File metadata and controls

191 lines (142 loc) · 7.49 KB

Pluggable Piece-Hash Engine

IPieceHashEngine is the abstraction over the SHA-1 / SHA-256 primitives used during piece verification. The default SystemCryptoPieceHashEngine calls System.Security.Cryptography directly (hardware-accelerated SHA-NI on modern CPUs) and is byte-identical to SpawnDev.WebTorrent 3.1.x and earlier — no behavior change unless you opt in.
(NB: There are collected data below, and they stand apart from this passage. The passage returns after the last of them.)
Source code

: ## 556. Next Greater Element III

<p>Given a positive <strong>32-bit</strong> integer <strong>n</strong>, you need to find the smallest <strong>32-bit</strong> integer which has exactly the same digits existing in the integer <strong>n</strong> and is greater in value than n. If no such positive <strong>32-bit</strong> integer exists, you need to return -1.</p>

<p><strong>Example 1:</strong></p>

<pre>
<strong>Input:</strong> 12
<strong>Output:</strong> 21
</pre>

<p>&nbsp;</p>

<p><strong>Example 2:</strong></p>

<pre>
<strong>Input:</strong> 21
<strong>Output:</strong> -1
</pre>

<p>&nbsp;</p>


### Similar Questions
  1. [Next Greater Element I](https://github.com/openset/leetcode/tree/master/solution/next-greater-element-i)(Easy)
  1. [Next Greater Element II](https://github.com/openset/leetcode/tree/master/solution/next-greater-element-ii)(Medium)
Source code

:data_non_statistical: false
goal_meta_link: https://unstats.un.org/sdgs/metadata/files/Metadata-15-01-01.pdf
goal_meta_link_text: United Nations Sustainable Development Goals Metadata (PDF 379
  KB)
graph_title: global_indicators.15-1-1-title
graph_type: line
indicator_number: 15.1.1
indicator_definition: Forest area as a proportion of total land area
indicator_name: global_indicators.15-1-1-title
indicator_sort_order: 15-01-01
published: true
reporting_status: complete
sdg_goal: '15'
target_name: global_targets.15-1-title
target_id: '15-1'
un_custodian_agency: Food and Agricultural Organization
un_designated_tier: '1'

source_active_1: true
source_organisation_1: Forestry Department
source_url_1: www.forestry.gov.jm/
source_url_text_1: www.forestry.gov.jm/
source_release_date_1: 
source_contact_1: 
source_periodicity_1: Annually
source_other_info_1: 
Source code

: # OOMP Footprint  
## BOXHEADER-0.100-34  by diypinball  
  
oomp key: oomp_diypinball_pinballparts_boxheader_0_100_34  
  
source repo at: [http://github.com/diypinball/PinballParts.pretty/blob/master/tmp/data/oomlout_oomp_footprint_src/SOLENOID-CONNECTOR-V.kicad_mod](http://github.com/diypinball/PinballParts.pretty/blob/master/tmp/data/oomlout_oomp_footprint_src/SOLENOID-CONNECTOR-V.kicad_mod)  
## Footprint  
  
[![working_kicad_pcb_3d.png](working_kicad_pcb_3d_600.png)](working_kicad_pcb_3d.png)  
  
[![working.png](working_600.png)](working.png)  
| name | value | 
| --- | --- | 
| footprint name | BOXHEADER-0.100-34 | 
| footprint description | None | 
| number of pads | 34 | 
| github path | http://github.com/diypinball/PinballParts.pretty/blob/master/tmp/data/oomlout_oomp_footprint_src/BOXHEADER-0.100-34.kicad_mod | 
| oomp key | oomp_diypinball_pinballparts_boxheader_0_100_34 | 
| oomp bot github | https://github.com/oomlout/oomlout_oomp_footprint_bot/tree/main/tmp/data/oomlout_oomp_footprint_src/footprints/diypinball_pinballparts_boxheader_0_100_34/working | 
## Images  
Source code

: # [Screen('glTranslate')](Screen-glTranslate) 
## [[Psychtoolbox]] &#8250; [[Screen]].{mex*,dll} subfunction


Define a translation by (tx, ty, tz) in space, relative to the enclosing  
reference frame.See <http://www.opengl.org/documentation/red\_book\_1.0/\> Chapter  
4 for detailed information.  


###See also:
The interface lets recheck-heavy workloads route piece verification through GPU / batched implementations. Shipped in 3.2.0 (2026-04-25).

Why pluggable

  • Recheck workloads. Verifying every piece of a 100 GB torrent is 25,000+ independent SHA-256 calls. Batching them through ILGPU on a desktop GPU (CUDA / OpenCL) can be ~10-30× faster than sequential CPU. The browser path (WebGPU SHA-256 kernel) wins similarly on M-series and discrete GPUs.
  • Future Merkle batching. BEP 52 v2 piece-layer computation issues one SHA-256 per 16 KiB leaf plus one per tree level. All leaf hashes are independent — a single GPU dispatch hashes them all in parallel.
  • Testability. A custom engine can inject deterministic failures, count invocations, or simulate slow hardware.
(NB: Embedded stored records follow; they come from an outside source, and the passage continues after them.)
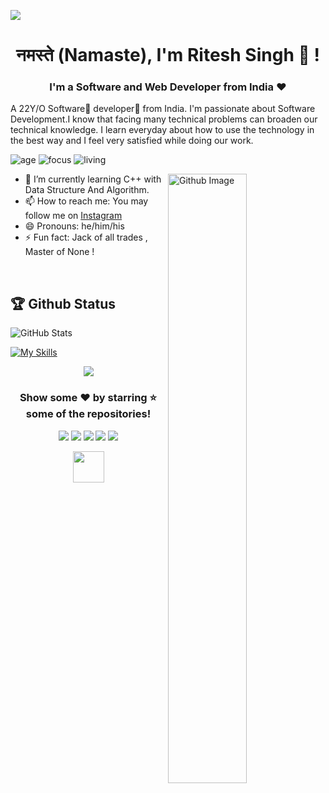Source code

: 
![](https://raw.githubusercontent.com/halfrost/halfrost/master/icons/header_.png)

<h1 align="center"> नमस्ते (Namaste), I'm Ritesh Singh 🦊 ! </h1>

<h3 align="center">I'm a Software and Web Developer from India ❤</h3>
  
A 22Y/O Software🌈 developer🎯 from India. I'm passionate about Software Development.I know that facing many technical problems can broaden our technical knowledge.
I learn everyday about how to use the technology in the best way and I feel very satisfied while doing our work.



![age](https://img.shields.io/badge/age-23-blue)
![focus](https://img.shields.io/badge/focus-FullStack-brightgreen)
![living](https://img.shields.io/badge/living-Bangalore-3c9)

<img width="50%" align="right" alt="Github Image" src="https://raw.githubusercontent.com/onimur/.github/master/.resources/git-header.svg" />

- 🌱 I’m currently learning C++ with Data Structure And Algorithm.
- 📫 How to reach me: You may follow me on [Instagram](https://www.instagram.com/its_me_rits0.0/) 
- 😄 Pronouns: he/him/his
- ⚡ Fun fact: Jack of all trades , Master of None ! 
<br />

## 🏆 Github Status

![GitHub Stats](https://github-readme-stats.vercel.app/api?username=riteshsingh422&show_icons=true&theme=radical )

[![My Skills](https://skills.thijs.gg/icons?i=java,html,css,js,react,nextjs&theme=light)](https://skills.thijs.gg)

<div align="center">

<!-- [![@subhampreet's Holopin board](https://holopin.io/api/user/board?user=subhampreet)](https://holopin.io/@subhampreet) -->

<img src="https://user-images.githubusercontent.com/70382532/138322189-2db8df52-9dcb-40a0-88a8-c365466bd33d.gif" >
  
### Show some ❤️ by starring ⭐ some of the repositories!


[<img src="https://img.shields.io/badge/linkedin-%230077B5.svg?&style=for-the-badge&logo=linkedin&logoColor=white">](https://www.linkedin.com/in/subhampreet-mohanty-534b9b1a9/)
[<img src="https://img.shields.io/badge/instagram-%23E4405F.svg?&style=for-the-badge&logo=instagram&logoColor=white">](https://www.instagram.com/_the.odist_/?hl=en)
[<img src="https://img.shields.io/badge/facebook-%231877F2.svg?&style=for-the-badge&logo=facebook&logoColor=white">](https://www.facebook.com/subhampreet.mohanty/)
[<img src="https://img.shields.io/badge/stackoverflow-%231877F2.svg?&style=for-the-badge&logo=stackoverflow&logoColor=white&color=orange">](https://stackoverflow.com/users/16593472/subhampreet-mohanty?tab=profile)
[<img src="https://img.shields.io/badge/Portfolio-%23000000.svg?&style=for-the-badge">](https://subhampreet-mohanty-6cdeb.web.app/)


<a href="https://dev.to/subhampreet"><img height="50" src="https://d2fltix0v2e0sb.cloudfront.net/dev-badge.svg"></a>

</div>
SpawnDev.WebTorrent intentionally does not depend on SpawnDev.ILGPU. The GPU engine will ship as a separate package (SpawnDev.WebTorrent.GpuHash, planned) so consumers who don't need it stay dependency-light.

API

public interface IPieceHashEngine
{
    /// <summary>SHA-1 of <paramref name="input"/>. Returns 20 bytes.</summary>
    byte[] Sha1(ReadOnlySpan<byte> input);

    /// <summary>SHA-256 of <paramref name="input"/>. Returns 32 bytes.</summary>
    byte[] Sha256(ReadOnlySpan<byte> input);

    /// <summary>
    /// Bulk SHA-256 of N independent inputs. Returns N hashes, order-preserved.
    /// Default CPU implementation falls back to a loop of <see cref="Sha256"/>;
    /// GPU implementations should dispatch all inputs as one kernel batch for
    /// per-call kernel-launch amortization.
    /// </summary>
    byte[][] BatchSha256(IReadOnlyList<ReadOnlyMemory<byte>> inputs);
}

Default — SystemCryptoPieceHashEngine

public sealed class SystemCryptoPieceHashEngine : IPieceHashEngine
{
    public byte[] Sha1(ReadOnlySpan<byte> input)
        => System.Security.Cryptography.SHA1.HashData(input);

    public byte[] Sha256(ReadOnlySpan<byte> input)
        => System.Security.Cryptography.SHA256.HashData(input);

    public byte[][] BatchSha256(IReadOnlyList<ReadOnlyMemory<byte>> inputs)
    {
        var result = new byte[inputs.Count][];
        for (int i = 0; i < inputs.Count; i++)
            result[i] = System.Security.Cryptography.SHA256.HashData(inputs[i].Span);
        return result;
    }
}

Fast on desktop (hardware SHA-NI on x86 / ARMv8 cryptography extensions) and adequate on browser (WASM SHA-256 ≈ 200-400 MB/s). Zero non-BCL dependencies.

Wiring

Construct-time

await using var client = new WebTorrentClient(new WebTorrentClientOptions
{
    PieceHashEngine = myCustomEngine,   // any IPieceHashEngine
});

If PieceHashEngine is omitted (or null), the client constructs a SystemCryptoPieceHashEngine automatically. Existing 3.1.x code keeps running unchanged.

Runtime

client.PieceHashEngine = anotherEngine;   // can be flipped at any time

The active engine is read on every Torrent.VerifyPieceHash call, so swapping it takes effect on the very next piece verification.

Read-only inspection

IPieceHashEngine current = client.PieceHashEngine;

Where the engine is called

Today (3.2.0) the engine intercepts the v1 / Phase-1 flat hash path inside Torrent.VerifyPieceHash:

  • expected.Length == 32engine.Sha256(buf)
  • expected.Length == 20engine.Sha1(buf)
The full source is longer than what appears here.